I mention Spielberg, and his influence on Edwards is apparent.  Aside form the double wammy nod of the lead character’s name, we get some famous scenes replayed here: The helicopter in the jungle from “Jurassic Park;” the boat from “Jaws” heading out into the bay; the quarantine zone from “Close Encounters” used to cover up what’s REALLY going on, right down to Bryan Cranston pulling a Richard Dreyfuss and removing his mask to prove the government is lying.  Those moments play well though, to better effect than the same homages paid by JJ Abrams in “Super 8,” a movie I did enjoy. 

“Godzilla” is a victory for the character of Godzilla though, who gets his props here.  It is also a victory for Edwards.  Going from no-budget to huge budget did not stagger him the way it did Neill Blomkamp who followed the amazing “District 9” with the amazingly dull “Elysium.”  I don’t know that “Godzilla” is a better movie than “Monsters” but it certainly is not a sophomore slump, and I am really looking forward to what else Edwards will bring to us.

Once you’ve delivered a God, where do you go from there?
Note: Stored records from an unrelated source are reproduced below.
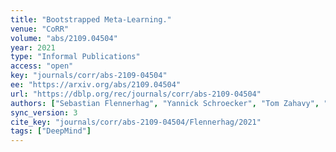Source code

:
 ```yaml
---
title: "Bootstrapped Meta-Learning."
venue: "CoRR"
volume: "abs/2109.04504"
year: 2021
type: "Informal Publications"
access: "open"
key: "journals/corr/abs-2109-04504"
ee: "https://arxiv.org/abs/2109.04504"
url: "https://dblp.org/rec/journals/corr/abs-2109-04504"
authors: ["Sebastian Flennerhag", "Yannick Schroecker", "Tom Zahavy", "Hado van Hasselt", "David Silver", "Satinder Singh"]
sync_version: 3
cite_key: "journals/corr/abs-2109-04504/Flennerhag/2021"
tags: ["DeepMind"]
---
```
And now, for your viewing pleasure, Shyporn tells us everything you need to know about Godzilla and his friends. (Safe for work)

1 comment:

julio said...

I was also surprised that Cranston died that quickly. I thought he was going to be the character that carried us through the story. But
Butt a few moments later I forgot about him as I refocused on the reason why I went to the theater: GODZILLA. So grabbed another handful of popcorn and kept waiting for his majesty to arrive. As a rule i do not go to theatres, preferring to watch my movies in the comfort of home. But this rule does not apply to two characters: Superman and Godzilla. I asked my family and now I ask you Dan: who would win in a fight between Superman and Godzilla? Or the Hulk vs Hello Kitty (sorry I had to throw that in).